### WHAT YOU WILL DO
In the records that follow, show each line where the word "Private" is present.

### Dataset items
══════
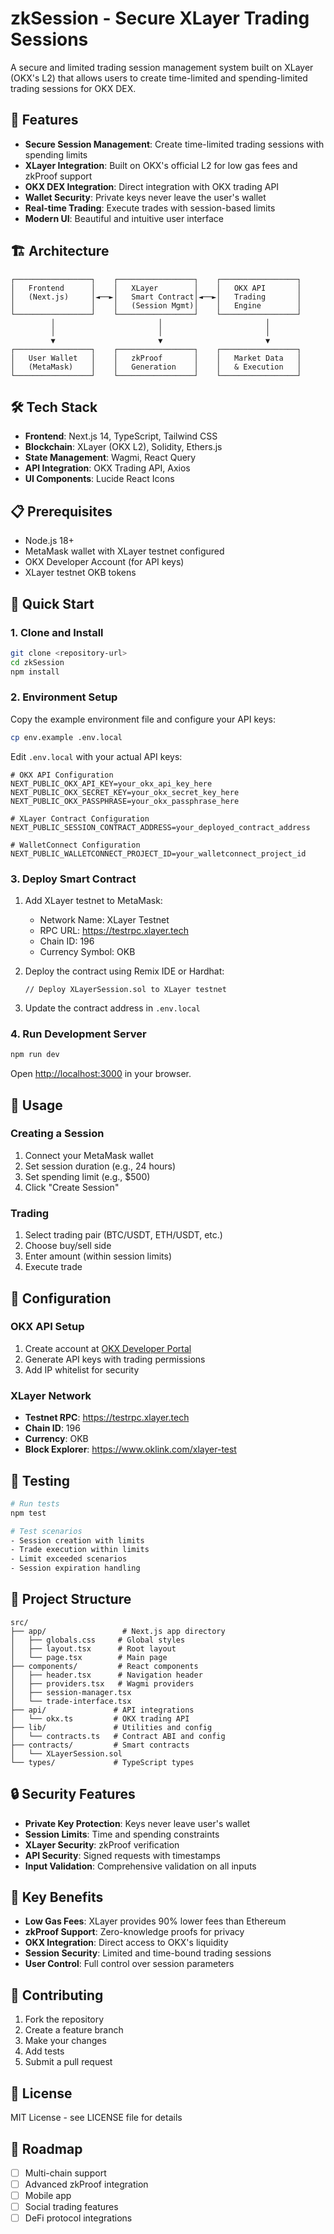 # zkSession - Secure XLayer Trading Sessions

A secure and limited trading session management system built on XLayer (OKX's L2) that allows users to create time-limited and spending-limited trading sessions for OKX DEX.

## 🚀 Features

- **Secure Session Management**: Create time-limited trading sessions with spending limits
- **XLayer Integration**: Built on OKX's official L2 for low gas fees and zkProof support
- **OKX DEX Integration**: Direct integration with OKX trading API
- **Wallet Security**: Private keys never leave the user's wallet
- **Real-time Trading**: Execute trades with session-based limits
- **Modern UI**: Beautiful and intuitive user interface

## 🏗️ Architecture

```
┌─────────────────┐    ┌─────────────────┐    ┌─────────────────┐
│   Frontend      │    │   XLayer        │    │   OKX API       │
│   (Next.js)     │◄──►│   Smart Contract│◄──►│   Trading       │
│                 │    │   (Session Mgmt)│    │   Engine        │
└─────────────────┘    └─────────────────┘    └─────────────────┘
         │                       │                       │
         │                       │                       │
         ▼                       ▼                       ▼
┌─────────────────┐    ┌─────────────────┐    ┌─────────────────┐
│   User Wallet   │    │   zkProof       │    │   Market Data   │
│   (MetaMask)    │    │   Generation    │    │   & Execution   │
└─────────────────┘    └─────────────────┘    └─────────────────┘
```

## 🛠️ Tech Stack

- **Frontend**: Next.js 14, TypeScript, Tailwind CSS
- **Blockchain**: XLayer (OKX L2), Solidity, Ethers.js
- **State Management**: Wagmi, React Query
- **API Integration**: OKX Trading API, Axios
- **UI Components**: Lucide React Icons

## 📋 Prerequisites

- Node.js 18+ 
- MetaMask wallet with XLayer testnet configured
- OKX Developer Account (for API keys)
- XLayer testnet OKB tokens

## 🚀 Quick Start

### 1. Clone and Install

```bash
git clone <repository-url>
cd zkSession
npm install
```

### 2. Environment Setup

Copy the example environment file and configure your API keys:

```bash
cp env.example .env.local
```

Edit `.env.local` with your actual API keys:

```env
# OKX API Configuration
NEXT_PUBLIC_OKX_API_KEY=your_okx_api_key_here
NEXT_PUBLIC_OKX_SECRET_KEY=your_okx_secret_key_here
NEXT_PUBLIC_OKX_PASSPHRASE=your_okx_passphrase_here

# XLayer Contract Configuration
NEXT_PUBLIC_SESSION_CONTRACT_ADDRESS=your_deployed_contract_address

# WalletConnect Configuration
NEXT_PUBLIC_WALLETCONNECT_PROJECT_ID=your_walletconnect_project_id
```

### 3. Deploy Smart Contract

1. Add XLayer testnet to MetaMask:
   - Network Name: XLayer Testnet
   - RPC URL: https://testrpc.xlayer.tech
   - Chain ID: 196
   - Currency Symbol: OKB

2. Deploy the contract using Remix IDE or Hardhat:
   ```solidity
   // Deploy XLayerSession.sol to XLayer testnet
   ```

3. Update the contract address in `.env.local`

### 4. Run Development Server

```bash
npm run dev
```

Open [http://localhost:3000](http://localhost:3000) in your browser.

## 📖 Usage

### Creating a Session

1. Connect your MetaMask wallet
2. Set session duration (e.g., 24 hours)
3. Set spending limit (e.g., $500)
4. Click "Create Session"

### Trading

1. Select trading pair (BTC/USDT, ETH/USDT, etc.)
2. Choose buy/sell side
3. Enter amount (within session limits)
4. Execute trade

## 🔧 Configuration

### OKX API Setup

1. Create account at [OKX Developer Portal](https://www.okx.com/developers)
2. Generate API keys with trading permissions
3. Add IP whitelist for security

### XLayer Network

- **Testnet RPC**: https://testrpc.xlayer.tech
- **Chain ID**: 196
- **Currency**: OKB
- **Block Explorer**: https://www.oklink.com/xlayer-test

## 🧪 Testing

```bash
# Run tests
npm test

# Test scenarios
- Session creation with limits
- Trade execution within limits
- Limit exceeded scenarios
- Session expiration handling
```

## 📁 Project Structure

```
src/
├── app/                 # Next.js app directory
│   ├── globals.css     # Global styles
│   ├── layout.tsx      # Root layout
│   └── page.tsx        # Main page
├── components/         # React components
│   ├── header.tsx      # Navigation header
│   ├── providers.tsx   # Wagmi providers
│   ├── session-manager.tsx
│   └── trade-interface.tsx
├── api/               # API integrations
│   └── okx.ts         # OKX trading API
├── lib/               # Utilities and config
│   └── contracts.ts   # Contract ABI and config
├── contracts/         # Smart contracts
│   └── XLayerSession.sol
└── types/             # TypeScript types
```

## 🔒 Security Features

- **Private Key Protection**: Keys never leave user's wallet
- **Session Limits**: Time and spending constraints
- **XLayer Security**: zkProof verification
- **API Security**: Signed requests with timestamps
- **Input Validation**: Comprehensive validation on all inputs

## 🌟 Key Benefits

- **Low Gas Fees**: XLayer provides 90% lower fees than Ethereum
- **zkProof Support**: Zero-knowledge proofs for privacy
- **OKX Integration**: Direct access to OKX's liquidity
- **Session Security**: Limited and time-bound trading sessions
- **User Control**: Full control over session parameters

## 🤝 Contributing

1. Fork the repository
2. Create a feature branch
3. Make your changes
4. Add tests
5. Submit a pull request

## 📄 License

MIT License - see LICENSE file for details


## 🔮 Roadmap

- [ ] Multi-chain support
- [ ] Advanced zkProof integration
- [ ] Mobile app
- [ ] Social trading features
- [ ] DeFi protocol integrations 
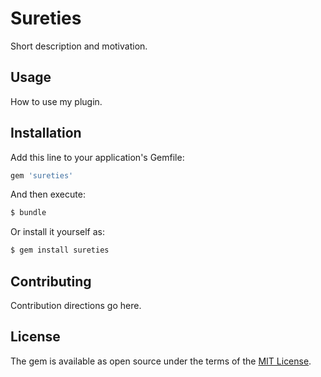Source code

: # Sureties
Short description and motivation.

## Usage
How to use my plugin.

## Installation
Add this line to your application's Gemfile:

```ruby
gem 'sureties'
```

And then execute:
```bash
$ bundle
```

Or install it yourself as:
```bash
$ gem install sureties
```

## Contributing
Contribution directions go here.

## License
The gem is available as open source under the terms of the [MIT License](https://opensource.org/licenses/MIT).
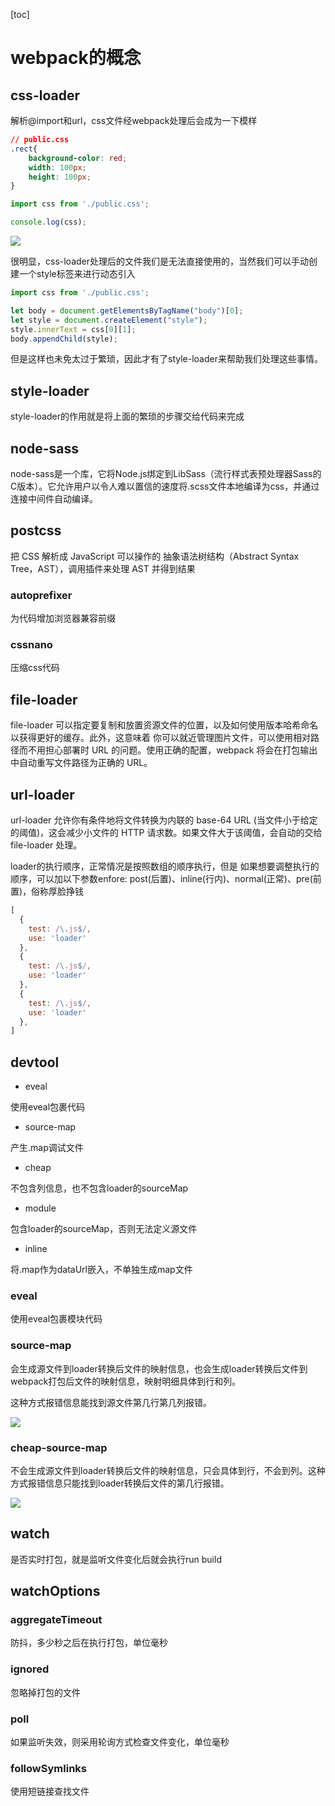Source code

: [toc]

# webpack的概念

## css-loader

 解析@import和url，css文件经webpack处理后会成为一下模样

```css
// public.css
.rect{
    background-color: red;
    width: 100px;
    height: 100px;
}
```

```js
import css from './public.css';

console.log(css);
```



![](https://upload-images.jianshu.io/upload_images/10812004-1db169a3934ed1c8.png?imageMogr2/auto-orient/strip|imageView2/2/w/567/format/webp)

很明显，css-loader处理后的文件我们是无法直接使用的，当然我们可以手动创建一个style标签来进行动态引入

```js
import css from './public.css';

let body = document.getElementsByTagName("body")[0];
let style = document.createElement("style");
style.innerText = css[0][1];
body.appendChild(style);
```

但是这样也未免太过于繁琐，因此才有了style-loader来帮助我们处理这些事情。

## style-loader 

style-loader的作用就是将上面的繁琐的步骤交给代码来完成

## node-sass

node-sass是一个库，它将Node.js绑定到LibSass（流行样式表预处理器Sass的C版本）。它允许用户以令人难以置信的速度将.scss文件本地编译为css，并通过连接中间件自动编译。

## postcss

把 CSS 解析成 JavaScript 可以操作的 抽象语法树结构（Abstract Syntax Tree，AST），调用插件来处理 AST 并得到结果

### autoprefixer

为代码增加浏览器兼容前缀

### cssnano

压缩css代码

## file-loader

file-loader 可以指定要复制和放置资源文件的位置，以及如何使用版本哈希命名以获得更好的缓存。此外，这意味着 你可以就近管理图片文件，可以使用相对路径而不用担心部署时 URL 的问题。使用正确的配置，webpack 将会在打包输出中自动重写文件路径为正确的 URL。

## url-loader

url-loader 允许你有条件地将文件转换为内联的 base-64 URL (当文件小于给定的阈值)，这会减少小文件的 HTTP 请求数。如果文件大于该阈值，会自动的交给 file-loader 处理。

loader的执行顺序，正常情况是按照数组的顺序执行，但是 如果想要调整执行的顺序，可以加以下参数enfore: post(后置)、inline(行内)、normal(正常)、pre(前置)，俗称厚脸挣钱

```js
[
  {
    test: /\.js$/,
    use: 'loader'
  },
  {
    test: /\.js$/,
    use: 'loader'
  },
  {
    test: /\.js$/,
    use: 'loader'
  },
]
```

## devtool

+ eveal 

使用eveal包裹代码

+ source-map

产生.map调试文件

+ cheap

不包含列信息，也不包含loader的sourceMap

+ module

包含loader的sourceMap，否则无法定义源文件

+ inline

将.map作为dataUrl嵌入，不单独生成map文件

### eveal

使用eveal包裹模块代码

### source-map

会生成源文件到loader转换后文件的映射信息，也会生成loader转换后文件到webpack打包后文件的映射信息，映射明细具体到行和列。

这种方式报错信息能找到源文件第几行第几列报错。

![](/Users/beijinaqie/笔记/fe-notes/images/source-map.png)

### cheap-source-map

不会生成源文件到loader转换后文件的映射信息，只会具体到行，不会到列。这种方式报错信息只能找到loader转换后文件的第几行报错。

![](/Users/beijinaqie/笔记/fe-notes/images/cheap-source-map.png)

## watch

是否实时打包，就是监听文件变化后就会执行run build

## watchOptions

### aggregateTimeout

防抖，多少秒之后在执行打包，单位毫秒

### ignored

忽略掉打包的文件

### poll

如果监听失效，则采用轮询方式检查文件变化，单位毫秒

### followSymlinks

使用短链接查找文件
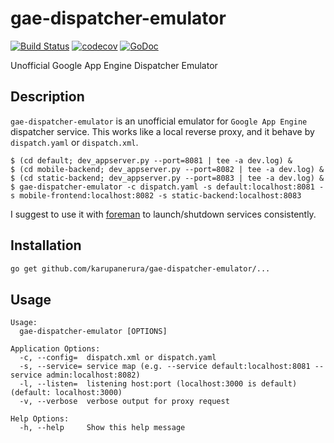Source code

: # gae-dispatcher-emulator

[![Build Status](https://travis-ci.org/karupanerura/gae-dispatcher-emulator.svg?branch=master)](https://travis-ci.org/karupanerura/gae-dispatcher-emulator)
[![codecov](https://codecov.io/gh/karupanerura/gae-dispatcher-emulator/branch/master/graph/badge.svg)](https://codecov.io/gh/karupanerura/gae-dispatcher-emulator)
[![GoDoc](https://godoc.org/github.com/karupanerura/gae-dispatcher-emulator?status.svg)](http://godoc.org/github.com/karupanerura/gae-dispatcher-emulator)

Unofficial Google App Engine Dispatcher Emulator

## Description

`gae-dispatcher-emulator` is an unofficial emulator for `Google App Engine` dispatcher service.
This works like a local reverse proxy, and it behave by `dispatch.yaml` or `dispatch.xml`.

```console
$ (cd default; dev_appserver.py --port=8081 | tee -a dev.log) &
$ (cd mobile-backend; dev_appserver.py --port=8082 | tee -a dev.log) &
$ (cd static-backend; dev_appserver.py --port=8083 | tee -a dev.log) &
$ gae-dispatcher-emulator -c dispatch.yaml -s default:localhost:8081 -s mobile-frontend:localhost:8082 -s static-backend:localhost:8083
```

I suggest to use it with [foreman](http://ddollar.github.io/foreman/) to launch/shutdown services consistently.

## Installation

```bash
go get github.com/karupanerura/gae-dispatcher-emulator/...
```

## Usage

```
Usage:
  gae-dispatcher-emulator [OPTIONS]

Application Options:
  -c, --config=	 dispatch.xml or dispatch.yaml
  -s, --service= service map (e.g. --service default:localhost:8081 --service admin:localhost:8082)
  -l, --listen=	 listening host:port (localhost:3000 is default) (default: localhost:3000)
  -v, --verbose	 verbose output for proxy request

Help Options:
  -h, --help	 Show this help message
```
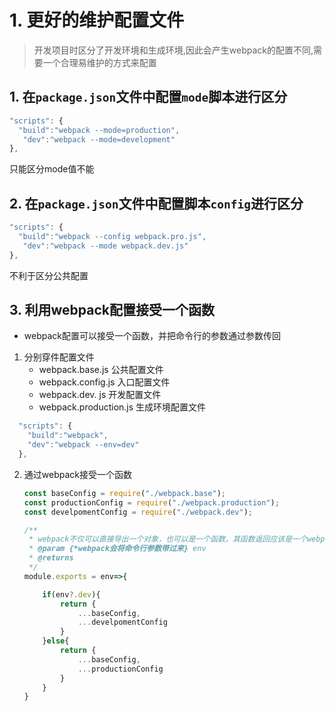 # 1. 更好的维护配置文件

> 开发项目时区分了开发环境和生成环境,因此会产生webpack的配置不同,需要一个合理易维护的方式来配置

## 1. 在`package.json`文件中配置`mode`脚本进行区分

```js
"scripts": {
  "build":"webpack --mode=production",
   "dev":"webpack --mode=development"
},
```

只能区分mode值不能

## 2. 在`package.json`文件中配置脚本`config`进行区分

```js
"scripts": {
  "build":"webpack --config webpack.pro.js",
   "dev":"webpack --mode webpack.dev.js"
},
```

不利于区分公共配置

## 3. 利用webpack配置接受一个函数

- webpack配置可以接受一个函数，并把命令行的参数通过参数传回

1. 分别穿件配置文件
   - webpack.base.js			公共配置文件
   - webpack.config.js          入口配置文件
   - webpack.dev. js             开发配置文件
   - webpack.production.js   生成环境配置文件

```js
  "scripts": {
    "build":"webpack",
    "dev":"webpack --env=dev"
  },
```

2. 通过webpack接受一个函数

   ```js
   const baseConfig = require("./webpack.base");
   const productionConfig = require("./webpack.production");
   const develpomentConfig = require("./webpack.dev");
   
   /**
    * webpack不仅可以直接导出一个对象，也可以是一个函数，其函数返回应该是一个webpack的配置对象
    * @param {*webpack会将命令行参数带过来} env 
    * @returns 
    */
   module.exports = env=>{
   
       if(env?.dev){
           return {
               ...baseConfig,
               ...develpomentConfig
           }
       }else{
           return {
               ...baseConfig,
               ...productionConfig
           }
       }
   }
   ```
══════
### SOLUTION BELOW
- **Wallet Security**: Private keys never leave the user's wallet
- **Private Key Protection**: Keys never leave user's wallet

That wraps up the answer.